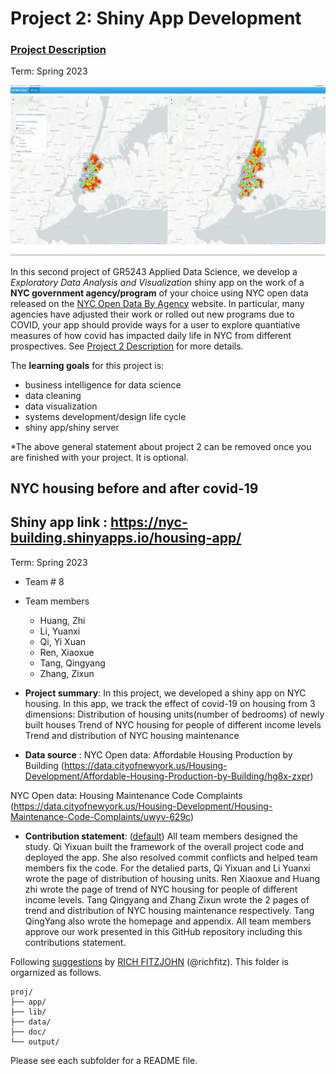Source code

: # Project 2: Shiny App Development

### [Project Description](doc/project2_desc.md)

Term: Spring 2023

![screenshot](doc/figs/map.jpg)

In this second project of GR5243 Applied Data Science, we develop a *Exploratory Data Analysis and Visualization* shiny app on the work of a **NYC government agency/program** of your choice using NYC open data released on the [NYC Open Data By Agency](https://opendata.cityofnewyork.us/data/) website. In particular, many agencies have adjusted their work or rolled out new programs due to COVID, your app should provide ways for a user to explore quantiative measures of how covid has impacted daily life in NYC from different prospectives. See [Project 2 Description](doc/project2_desc.md) for more details.  

The **learning goals** for this project is:

- business intelligence for data science
- data cleaning
- data visualization
- systems development/design life cycle
- shiny app/shiny server

*The above general statement about project 2 can be removed once you are finished with your project. It is optional.

## NYC housing before and after covid-19
## Shiny app link : https://nyc-building.shinyapps.io/housing-app/


Term: Spring 2023

+ Team # 8
+ Team members
	+ Huang, Zhi
	+ Li, Yuanxi
	+ Qi, Yi Xuan
	+ Ren, Xiaoxue
	+ Tang, Qingyang
	+ Zhang, Zixun

+ **Project summary**: In this project, we developed a shiny app on NYC housing. In this app, we track the effect of covid-19 on housing from 3 dimensions:
Distribution of housing units(number of bedrooms) of newly built houses
Trend of NYC housing for people of different income levels
Trend and distribution of NYC housing maintenance 

+ **Data source** :
NYC Open data: Affordable Housing Production by Building (https://data.cityofnewyork.us/Housing-Development/Affordable-Housing-Production-by-Building/hg8x-zxpr)

NYC Open data: Housing Maintenance Code Complaints (https://data.cityofnewyork.us/Housing-Development/Housing-Maintenance-Code-Complaints/uwyv-629c)

+ **Contribution statement**: ([default](doc/a_note_on_contributions.md)) All team members designed the study. Qi Yixuan built the framework of the overall project code and deployed the app. She also resolved commit conflicts and helped team members fix the code. For the detalied parts, Qi Yixuan and Li Yuanxi wrote the page of distribution of housing units. Ren Xiaoxue and Huang zhi wrote the page of trend of NYC housing for people of different income levels. Tang Qingyang and Zhang Zixun wrote the 2 pages of trend and distribution of NYC housing maintenance respectively. Tang QingYang also wrote the homepage and appendix. All team members approve our work presented in this GitHub repository including this contributions statement. 

Following [suggestions](http://nicercode.github.io/blog/2013-04-05-projects/) by [RICH FITZJOHN](http://nicercode.github.io/about/#Team) (@richfitz). This folder is orgarnized as follows.

```
proj/
├── app/
├── lib/
├── data/
├── doc/
└── output/
```

Please see each subfolder for a README file.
****************
For each line above that holds the string "about", provide a copy of that line.

*The above general statement about project 2 can be removed once you are finished with your project. It is optional.
Following [suggestions](http://nicercode.github.io/blog/2013-04-05-projects/) by [RICH FITZJOHN](http://nicercode.github.io/about/#Team) (@richfitz). This folder is orgarnized as follows.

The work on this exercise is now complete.